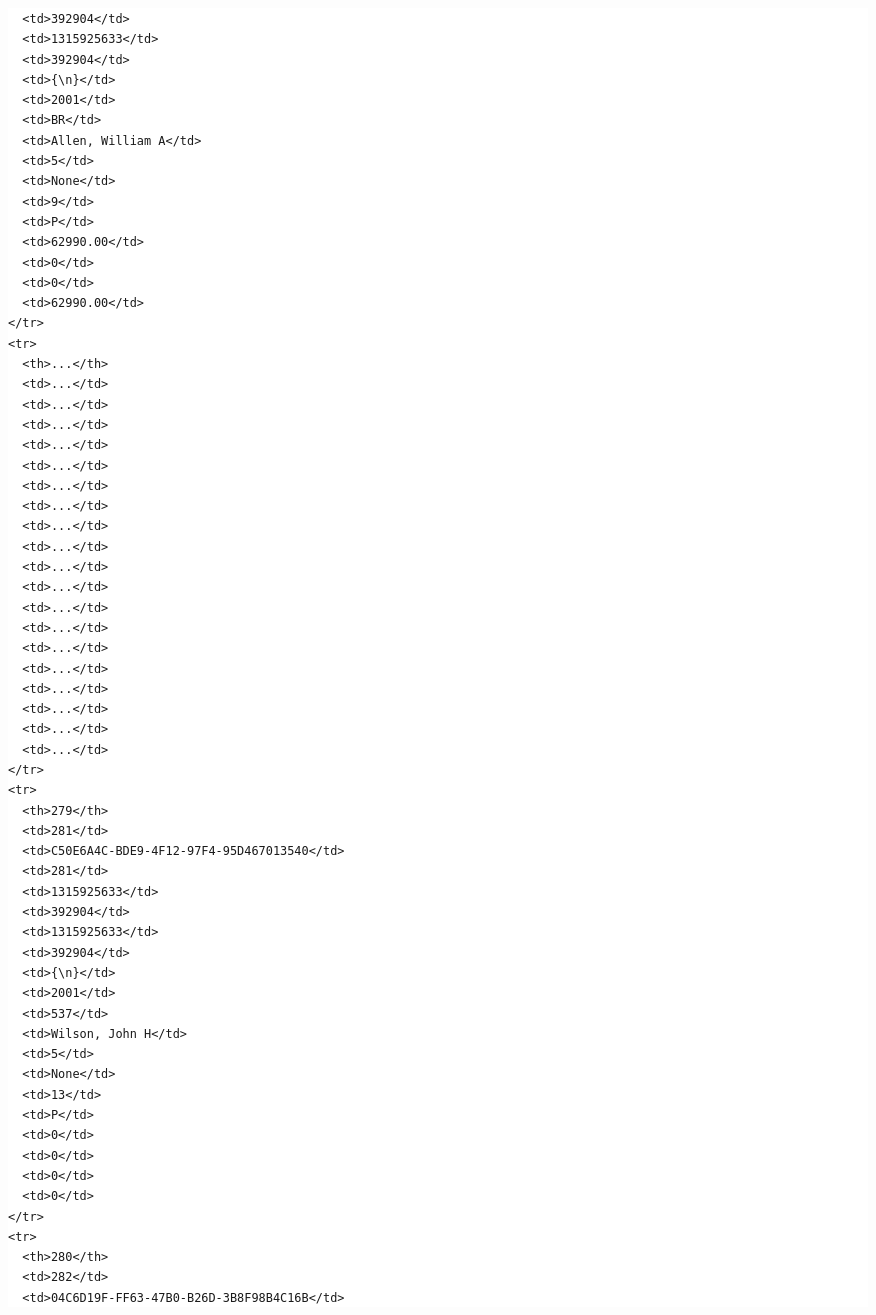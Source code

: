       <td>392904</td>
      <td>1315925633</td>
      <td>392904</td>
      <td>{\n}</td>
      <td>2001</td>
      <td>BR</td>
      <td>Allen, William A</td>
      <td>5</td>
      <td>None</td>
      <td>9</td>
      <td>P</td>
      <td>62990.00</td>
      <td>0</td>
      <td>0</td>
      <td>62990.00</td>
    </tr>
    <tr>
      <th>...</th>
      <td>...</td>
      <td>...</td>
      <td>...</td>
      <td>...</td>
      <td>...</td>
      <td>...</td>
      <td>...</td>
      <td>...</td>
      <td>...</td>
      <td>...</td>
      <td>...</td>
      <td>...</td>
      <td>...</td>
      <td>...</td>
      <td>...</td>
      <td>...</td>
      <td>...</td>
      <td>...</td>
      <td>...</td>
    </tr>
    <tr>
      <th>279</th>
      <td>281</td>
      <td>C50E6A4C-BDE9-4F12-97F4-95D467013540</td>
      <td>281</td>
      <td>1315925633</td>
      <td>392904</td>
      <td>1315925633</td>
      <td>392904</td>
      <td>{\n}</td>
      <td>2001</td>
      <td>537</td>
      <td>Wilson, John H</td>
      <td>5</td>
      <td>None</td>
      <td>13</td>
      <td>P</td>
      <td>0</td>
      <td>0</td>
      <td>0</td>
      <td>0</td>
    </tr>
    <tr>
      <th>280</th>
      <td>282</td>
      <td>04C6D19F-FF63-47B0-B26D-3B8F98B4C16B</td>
================================
Exact copies of the line containing "<th>280</th>" and of every line after it through the end of the entries are all that should be output.

      <th>280</th>
      <td>282</td>
      <td>04C6D19F-FF63-47B0-B26D-3B8F98B4C16B</td>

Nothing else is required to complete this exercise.